▶ PROBLEM DETAILS
Find the lines of the listing that contain the string "Quick", and return them.

========

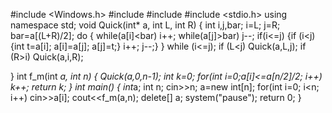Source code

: #include <Windows.h>
#include <iostream>
#include <fstream>
#include <stdio.h>
using namespace std;
void Quick(int* a, int L, int R)
{
	int i,j,bar;
	i=L;
	j=R;
	bar=a[(L+R)/2];
	do
	{ while(a[i]<bar)
		 i++;
	  while(a[j]>bar)
		 j--;
	  if(i<=j)
	  {if (i<j) {int t=a[i]; a[i]=a[j]; a[j]=t;}
	  i++; j--;}
	}
	while (i<=j);
	if (L<j) Quick(a,L,j);
	if (R>i) Quick(a,i,R);

}
int f_m(int *a, int n)
{
	Quick(a,0,n-1);
	int k=0;
	for(int i=0;a[i]<=a[n/2]/2; i++) 
		k++;
	return k;
}
int main()
{
	int*a;
	int n;
	cin>>n;
	a=new int[n];
	for(int i=0; i<n; i++)
		cin>>a[i];
	cout<<f_m(a,n);
	delete[] a;
	system("pause");
	return 0;
}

========

▶ SOLUTION TO THE EXERCISE
void Quick(int* a, int L, int R)
	if (L<j) Quick(a,L,j);
	if (R>i) Quick(a,i,R);
	Quick(a,0,n-1);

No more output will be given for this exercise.